▶ _TASK DETAILS_
The answer must be every line of the data that holds the word "URIs".

(Records from a data source)
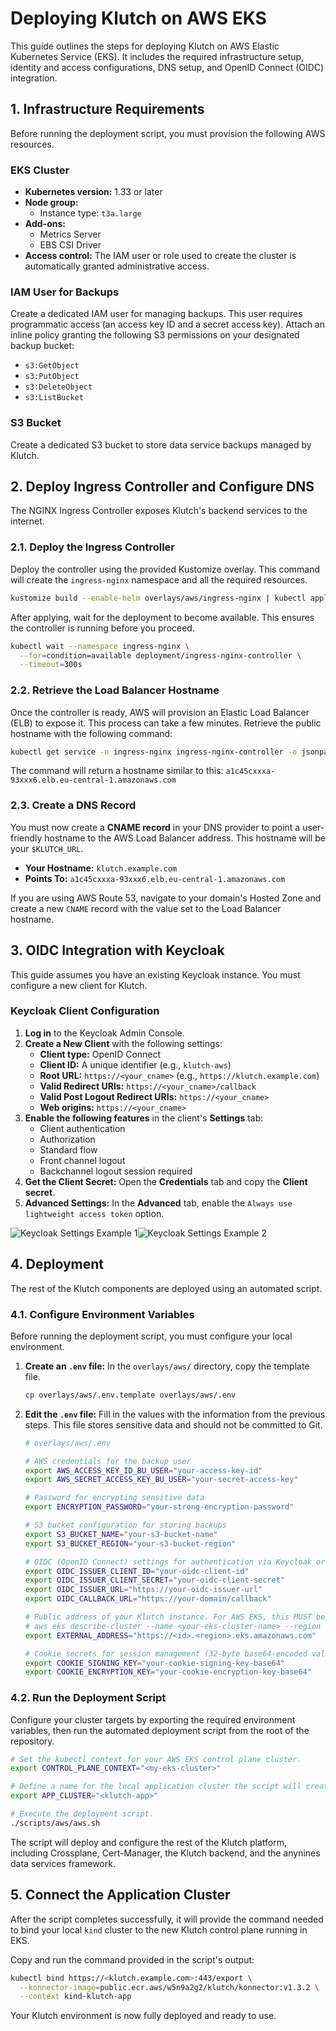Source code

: # Deploying Klutch on AWS EKS

This guide outlines the steps for deploying Klutch on AWS Elastic Kubernetes Service (EKS). It includes the required
infrastructure setup, identity and access configurations, DNS setup, and OpenID Connect (OIDC) integration.

## 1. Infrastructure Requirements

Before running the deployment script, you must provision the following AWS resources.

### EKS Cluster

* **Kubernetes version:** 1.33 or later
* **Node group:**
  * Instance type: `t3a.large`
* **Add-ons:**
  * Metrics Server
  * EBS CSI Driver
* **Access control:** The IAM user or role used to create the cluster is automatically granted administrative access.

### IAM User for Backups

Create a dedicated IAM user for managing backups. This user requires programmatic access (an access key ID and a secret
access key). Attach an inline policy granting the following S3 permissions on your designated backup bucket:

*   `s3:GetObject`
*   `s3:PutObject`
*   `s3:DeleteObject`
*   `s3:ListBucket`

### S3 Bucket

Create a dedicated S3 bucket to store data service backups managed by Klutch.

## 2. Deploy Ingress Controller and Configure DNS

The NGINX Ingress Controller exposes Klutch's backend services to the internet.

### 2.1. Deploy the Ingress Controller

Deploy the controller using the provided Kustomize overlay. This command will create the `ingress-nginx` namespace and
all the required resources.

```sh
kustomize build --enable-helm overlays/aws/ingress-nginx | kubectl apply -f -
```

After applying, wait for the deployment to become available. This ensures the controller is running before you proceed.

```sh
kubectl wait --namespace ingress-nginx \
  --for=condition=available deployment/ingress-nginx-controller \
  --timeout=300s
```

### 2.2. Retrieve the Load Balancer Hostname

Once the controller is ready, AWS will provision an Elastic Load Balancer (ELB) to expose it. This process can take a
few minutes. Retrieve the public hostname with the following command:

```sh
kubectl get service -n ingress-nginx ingress-nginx-controller -o jsonpath='{.status.loadBalancer.ingress[0].hostname}'
```

The command will return a hostname similar to this:
`a1c45cxxxa-93xxx6.elb.eu-central-1.amazonaws.com`

### 2.3. Create a DNS Record

You must now create a **CNAME record** in your DNS provider to point a user-friendly hostname to the AWS Load Balancer
address. This hostname will be your `$KLUTCH_URL`.

*   **Your Hostname:** `klutch.example.com`
*   **Points To:** `a1c45cxxxa-93xxx6.elb.eu-central-1.amazonaws.com`

If you are using AWS Route 53, navigate to your domain's Hosted Zone and create a new `CNAME` record with the value set
to the Load Balancer hostname.

## 3. OIDC Integration with Keycloak

This guide assumes you have an existing Keycloak instance. You must configure a new client for Klutch.

### Keycloak Client Configuration

1.  **Log in** to the Keycloak Admin Console.
2.  **Create a New Client** with the following settings:
    *   **Client type:** OpenID Connect
    *   **Client ID:** A unique identifier (e.g., `klutch-aws`)
    *   **Root URL:** `https://<your_cname>` (e.g., `https://klutch.example.com`)
    *   **Valid Redirect URIs:** `https://<your_cname>/callback`
    *   **Valid Post Logout Redirect URIs:** `https://<your_cname>`
    *   **Web origins:** `https://<your_cname>`
3.  **Enable the following features** in the client's **Settings** tab:
    *   Client authentication
    *   Authorization
    *   Standard flow
    *   Front channel logout
    *   Backchannel logout session required
4.  **Get the Client Secret:** Open the **Credentials** tab and copy the **Client secret**.
5.  **Advanced Settings:** In the **Advanced** tab, enable the `Always use lightweight access token` option.

![Keycloak Settings Example 1](/docs/images/keycloak.png)![Keycloak Settings Example 2](/docs/images/keycloak.png)

## 4. Deployment

The rest of the Klutch components are deployed using an automated script.

### 4.1. Configure Environment Variables

Before running the deployment script, you must configure your local environment.

1.  **Create an `.env` file:** In the `overlays/aws/` directory, copy the template file.

    ```sh
    cp overlays/aws/.env.template overlays/aws/.env
    ```

2.  **Edit the `.env` file:** Fill in the values with the information from the previous steps. This file stores
sensitive data and should not be committed to Git.

    ```sh
    # overlays/aws/.env

    # AWS credentials for the backup user
    export AWS_ACCESS_KEY_ID_BU_USER="your-access-key-id"               # Used to perform S3 backups
    export AWS_SECRET_ACCESS_KEY_BU_USER="your-secret-access-key"       # Used to perform S3 backups

    # Password for encrypting sensitive data
    export ENCRYPTION_PASSWORD="your-strong-encryption-password"        # You can generate and specify your own

    # S3 bucket configuration for storing backups
    export S3_BUCKET_NAME="your-s3-bucket-name"
    export S3_BUCKET_REGION="your-s3-bucket-region"

    # OIDC (OpenID Connect) settings for authentication via Keycloak or another provider
    export OIDC_ISSUER_CLIENT_ID="your-oidc-client-id"
    export OIDC_ISSUER_CLIENT_SECRET="your-oidc-client-secret"
    export OIDC_ISSUER_URL="https://your-oidc-issuer-url"               # Typically: https://<keycloak-host>/realms/<realm>
    export OIDC_CALLBACK_URL="https://your-domain/callback"             # Should match the redirect URI configured in the oidc

    # Public address of your Klutch instance. For AWS EKS, this MUST be the public API server endpoint.
    # aws eks describe-cluster --name <your-eks-cluster-name> --region <your-aws-region> --query "cluster.endpoint" --output text
    export EXTERNAL_ADDRESS="https://<id>.<region>.eks.amazonaws.com"   # The public endpoint of your EKS cluster

    # Cookie secrets for session management (32-byte base64-encoded values)
    export COOKIE_SIGNING_KEY="your-cookie-signing-key-base64"
    export COOKIE_ENCRYPTION_KEY="your-cookie-encryption-key-base64"
    ```

### 4.2. Run the Deployment Script

Configure your cluster targets by exporting the required environment variables, then run the automated deployment script
from the root of the repository.

```sh
# Set the kubectl context for your AWS EKS control plane cluster.
export CONTROL_PLANE_CONTEXT="<my-eks-cluster>"

# Define a name for the local application cluster the script will create.
export APP_CLUSTER="<klutch-app>"

# Execute the deployment script.
./scripts/aws/aws.sh
```

The script will deploy and configure the rest of the Klutch platform, including Crossplane, Cert-Manager, the Klutch
backend, and the anynines data services framework.

## 5. Connect the Application Cluster

After the script completes successfully, it will provide the command needed to bind your local `kind` cluster to the new
Klutch control plane running in EKS.

Copy and run the command provided in the script's output:

```sh
kubectl bind https://<klutch.example.com>:443/export \
  --konnector-image=public.ecr.aws/w5n9a2g2/klutch/konnector:v1.3.2 \
  --context kind-klutch-app
```

Your Klutch environment is now fully deployed and ready to use.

▶ _WRITTEN RESPONSE_
    *   **Valid Redirect URIs:** `https://<your_cname>/callback`
    *   **Valid Post Logout Redirect URIs:** `https://<your_cname>`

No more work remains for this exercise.